Lucia Gonzalez-Ippolito
Lucia Gonzalez-Ippolito is a Mission District fixture.
Her dad, a painter and welder, moved to San Francisco from Merida, Mexico. Her mom, an activist, came from Chicago and worked at China Books on 24th Street. They met in the mid-1980s and Lucia was born shortly after that. She was raised in the Mission mostly by her mother, always surrounded by her parents' activist and artist friends.
Lucia's mom sent her to a private high school up in Napa, which is where Lucia decided to dive into the world of art.
Oh, and there's a short tangent in Part 1 where we discuss the fabled and sadly extinct $3 burrito.

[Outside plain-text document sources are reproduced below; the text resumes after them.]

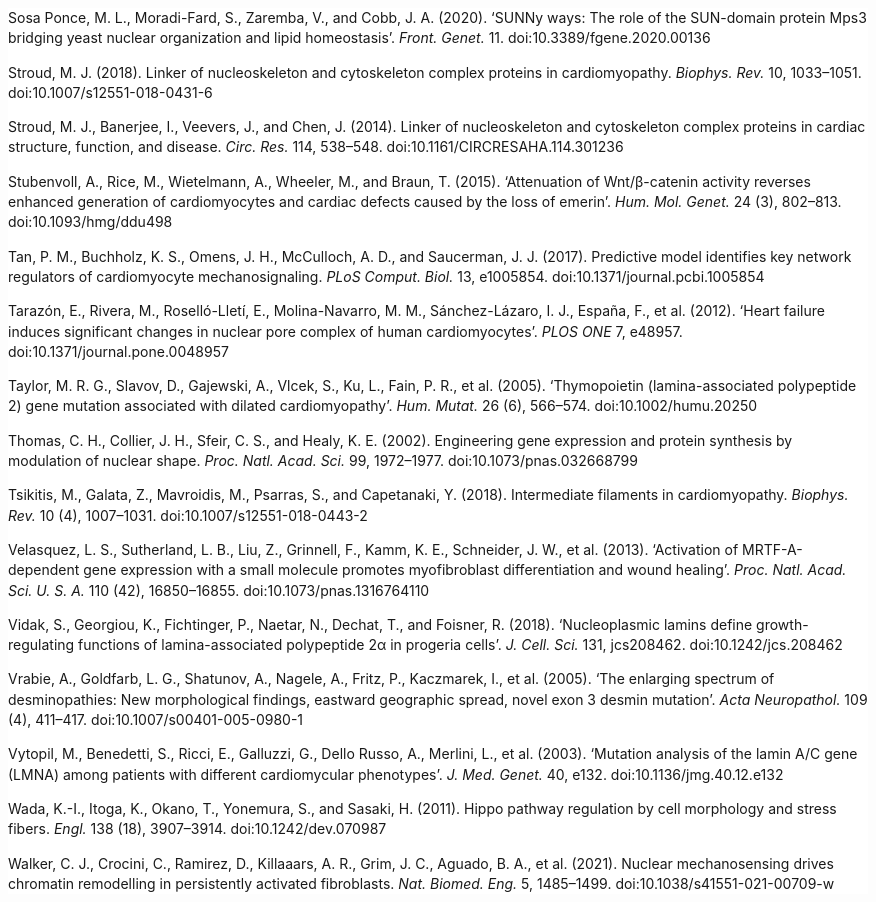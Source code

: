 Sosa Ponce, M. L., Moradi-Fard, S., Zaremba, V., and Cobb, J. A. (2020). ‘SUNNy ways: The role of the SUN-domain protein Mps3 bridging yeast nuclear organization and lipid homeostasis’. *Front. Genet.* 11. doi:10.3389/fgene.2020.00136

Stroud, M. J. (2018). Linker of nucleoskeleton and cytoskeleton complex proteins in cardiomyopathy. *Biophys. Rev.* 10, 1033–1051. doi:10.1007/s12551-018-0431-6

Stroud, M. J., Banerjee, I., Veevers, J., and Chen, J. (2014). Linker of nucleoskeleton and cytoskeleton complex proteins in cardiac structure, function, and disease. *Circ. Res.* 114, 538–548. doi:10.1161/CIRCRESAHA.114.301236

Stubenvoll, A., Rice, M., Wietelmann, A., Wheeler, M., and Braun, T. (2015). ‘Attenuation of Wnt/β-catenin activity reverses enhanced generation of cardiomyocytes and cardiac defects caused by the loss of emerin’. *Hum. Mol. Genet.* 24 (3), 802–813. doi:10.1093/hmg/ddu498

Tan, P. M., Buchholz, K. S., Omens, J. H., McCulloch, A. D., and Saucerman, J. J. (2017). Predictive model identifies key network regulators of cardiomyocyte mechanosignaling. *PLoS Comput. Biol.* 13, e1005854. doi:10.1371/journal.pcbi.1005854

Tarazón, E., Rivera, M., Roselló-Lletí, E., Molina-Navarro, M. M., Sánchez-Lázaro, I. J., España, F., et al. (2012). ‘Heart failure induces significant changes in nuclear pore complex of human cardiomyocytes’. *PLOS ONE* 7, e48957. doi:10.1371/journal.pone.0048957

Taylor, M. R. G., Slavov, D., Gajewski, A., Vlcek, S., Ku, L., Fain, P. R., et al. (2005). ‘Thymopoietin (lamina-associated polypeptide 2) gene mutation associated with dilated cardiomyopathy’. *Hum. Mutat.* 26 (6), 566–574. doi:10.1002/humu.20250

Thomas, C. H., Collier, J. H., Sfeir, C. S., and Healy, K. E. (2002). Engineering gene expression and protein synthesis by modulation of nuclear shape. *Proc. Natl. Acad. Sci.* 99, 1972–1977. doi:10.1073/pnas.032668799

Tsikitis, M., Galata, Z., Mavroidis, M., Psarras, S., and Capetanaki, Y. (2018). Intermediate filaments in cardiomyopathy. *Biophys. Rev.* 10 (4), 1007–1031. doi:10.1007/s12551-018-0443-2

Velasquez, L. S., Sutherland, L. B., Liu, Z., Grinnell, F., Kamm, K. E., Schneider, J. W., et al. (2013). ‘Activation of MRTF-A-dependent gene expression with a small molecule promotes myofibroblast differentiation and wound healing’. *Proc. Natl. Acad. Sci. U. S. A.* 110 (42), 16850–16855. doi:10.1073/pnas.1316764110

Vidak, S., Georgiou, K., Fichtinger, P., Naetar, N., Dechat, T., and Foisner, R. (2018). ‘Nucleoplasmic lamins define growth-regulating functions of lamina-associated polypeptide 2α in progeria cells’. *J. Cell. Sci.* 131, jcs208462. doi:10.1242/jcs.208462

Vrabie, A., Goldfarb, L. G., Shatunov, A., Nagele, A., Fritz, P., Kaczmarek, I., et al. (2005). ‘The enlarging spectrum of desminopathies: New morphological findings, eastward geographic spread, novel exon 3 desmin mutation’. *Acta Neuropathol.* 109 (4), 411–417. doi:10.1007/s00401-005-0980-1

Vytopil, M., Benedetti, S., Ricci, E., Galluzzi, G., Dello Russo, A., Merlini, L., et al. (2003). ‘Mutation analysis of the lamin A/C gene (LMNA) among patients with different cardiomycular phenotypes’. *J. Med. Genet.* 40, e132. doi:10.1136/jmg.40.12.e132

Wada, K.-I., Itoga, K., Okano, T., Yonemura, S., and Sasaki, H. (2011). Hippo pathway regulation by cell morphology and stress fibers. *Engl.* 138 (18), 3907–3914. doi:10.1242/dev.070987

Walker, C. J., Crocini, C., Ramirez, D., Killaaars, A. R., Grim, J. C., Aguado, B. A., et al. (2021). Nuclear mechanosensing drives chromatin remodelling in persistently activated fibroblasts. *Nat. Biomed. Eng.* 5, 1485–1499. doi:10.1038/s41551-021-00709-w
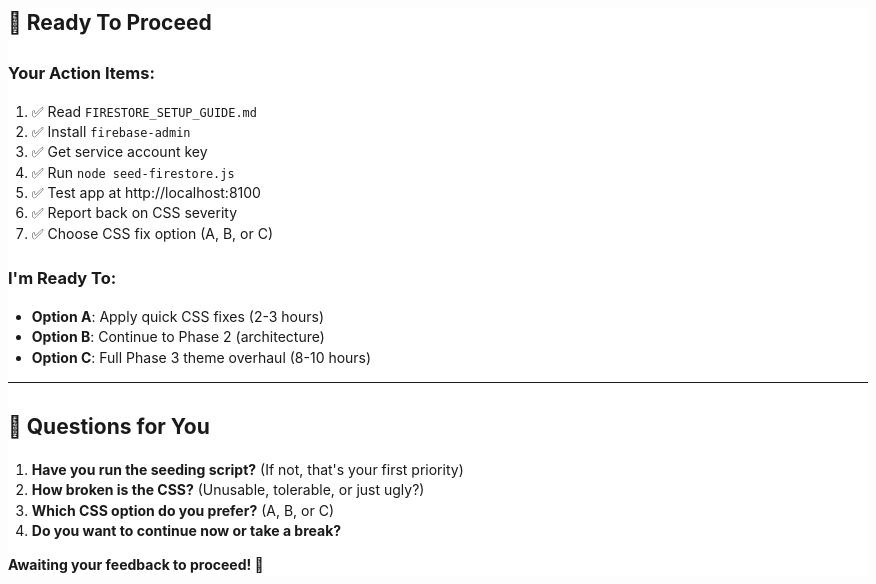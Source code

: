 
## 🚀 Ready To Proceed

### Your Action Items:
1. ✅ Read `FIRESTORE_SETUP_GUIDE.md`
2. ✅ Install `firebase-admin`
3. ✅ Get service account key
4. ✅ Run `node seed-firestore.js`
5. ✅ Test app at http://localhost:8100
6. ✅ Report back on CSS severity
7. ✅ Choose CSS fix option (A, B, or C)

### I'm Ready To:
- **Option A**: Apply quick CSS fixes (2-3 hours)
- **Option B**: Continue to Phase 2 (architecture)
- **Option C**: Full Phase 3 theme overhaul (8-10 hours)

---

## 💬 Questions for You

1. **Have you run the seeding script?** (If not, that's your first priority)
2. **How broken is the CSS?** (Unusable, tolerable, or just ugly?)
3. **Which CSS option do you prefer?** (A, B, or C)
4. **Do you want to continue now or take a break?**

**Awaiting your feedback to proceed! 🎉**
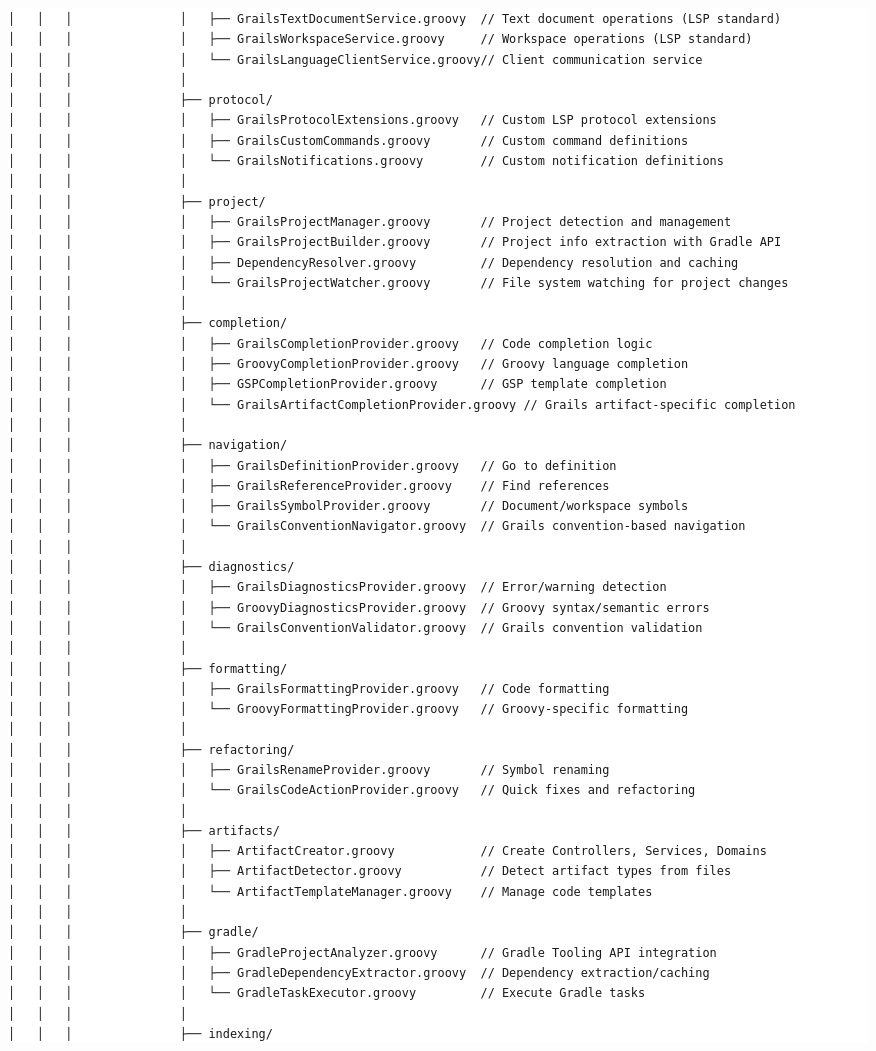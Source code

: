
 ```plaintext
│   │   │               │   ├── GrailsTextDocumentService.groovy  // Text document operations (LSP standard)
│   │   │               │   ├── GrailsWorkspaceService.groovy     // Workspace operations (LSP standard)
│   │   │               │   └── GrailsLanguageClientService.groovy// Client communication service
│   │   │               │
│   │   │               ├── protocol/
│   │   │               │   ├── GrailsProtocolExtensions.groovy   // Custom LSP protocol extensions
│   │   │               │   ├── GrailsCustomCommands.groovy       // Custom command definitions
│   │   │               │   └── GrailsNotifications.groovy        // Custom notification definitions
│   │   │               │
│   │   │               ├── project/
│   │   │               │   ├── GrailsProjectManager.groovy       // Project detection and management
│   │   │               │   ├── GrailsProjectBuilder.groovy       // Project info extraction with Gradle API
│   │   │               │   ├── DependencyResolver.groovy         // Dependency resolution and caching
│   │   │               │   └── GrailsProjectWatcher.groovy       // File system watching for project changes
│   │   │               │
│   │   │               ├── completion/
│   │   │               │   ├── GrailsCompletionProvider.groovy   // Code completion logic
│   │   │               │   ├── GroovyCompletionProvider.groovy   // Groovy language completion
│   │   │               │   ├── GSPCompletionProvider.groovy      // GSP template completion
│   │   │               │   └── GrailsArtifactCompletionProvider.groovy // Grails artifact-specific completion
│   │   │               │
│   │   │               ├── navigation/
│   │   │               │   ├── GrailsDefinitionProvider.groovy   // Go to definition
│   │   │               │   ├── GrailsReferenceProvider.groovy    // Find references
│   │   │               │   ├── GrailsSymbolProvider.groovy       // Document/workspace symbols
│   │   │               │   └── GrailsConventionNavigator.groovy  // Grails convention-based navigation
│   │   │               │
│   │   │               ├── diagnostics/
│   │   │               │   ├── GrailsDiagnosticsProvider.groovy  // Error/warning detection
│   │   │               │   ├── GroovyDiagnosticsProvider.groovy  // Groovy syntax/semantic errors
│   │   │               │   └── GrailsConventionValidator.groovy  // Grails convention validation
│   │   │               │
│   │   │               ├── formatting/
│   │   │               │   ├── GrailsFormattingProvider.groovy   // Code formatting
│   │   │               │   └── GroovyFormattingProvider.groovy   // Groovy-specific formatting
│   │   │               │
│   │   │               ├── refactoring/
│   │   │               │   ├── GrailsRenameProvider.groovy       // Symbol renaming
│   │   │               │   └── GrailsCodeActionProvider.groovy   // Quick fixes and refactoring
│   │   │               │
│   │   │               ├── artifacts/
│   │   │               │   ├── ArtifactCreator.groovy            // Create Controllers, Services, Domains
│   │   │               │   ├── ArtifactDetector.groovy           // Detect artifact types from files
│   │   │               │   └── ArtifactTemplateManager.groovy    // Manage code templates
│   │   │               │
│   │   │               ├── gradle/
│   │   │               │   ├── GradleProjectAnalyzer.groovy      // Gradle Tooling API integration
│   │   │               │   ├── GradleDependencyExtractor.groovy  // Dependency extraction/caching
│   │   │               │   └── GradleTaskExecutor.groovy         // Execute Gradle tasks
│   │   │               │
│   │   │               ├── indexing/
```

In Part 2, Lucia dives into her own personal art history, from always drawing as a kid and young adult to eventually attending college at the San Francisco Art Institute. Before that, while at City College, Lucia got her associates in child development and began teaching, something she continues to do to this day.
While at SFAI, she and some fellow students formed the SF Poster Syndicate, a group intended "to bring art and design to many different people’s movements in hopes that their message can be heard and seen more loudly."
The story of Lucia getting started painting murals intersects back with her activist mom and Balmy Alley in the Mission. She ends the podcast sharing the stories behind her first mural—"Mission Makeover," in Balmy Alley (seen above)—and "Women of the Resistance," which she collaborated with the SF Poster Syndicate on (seen below).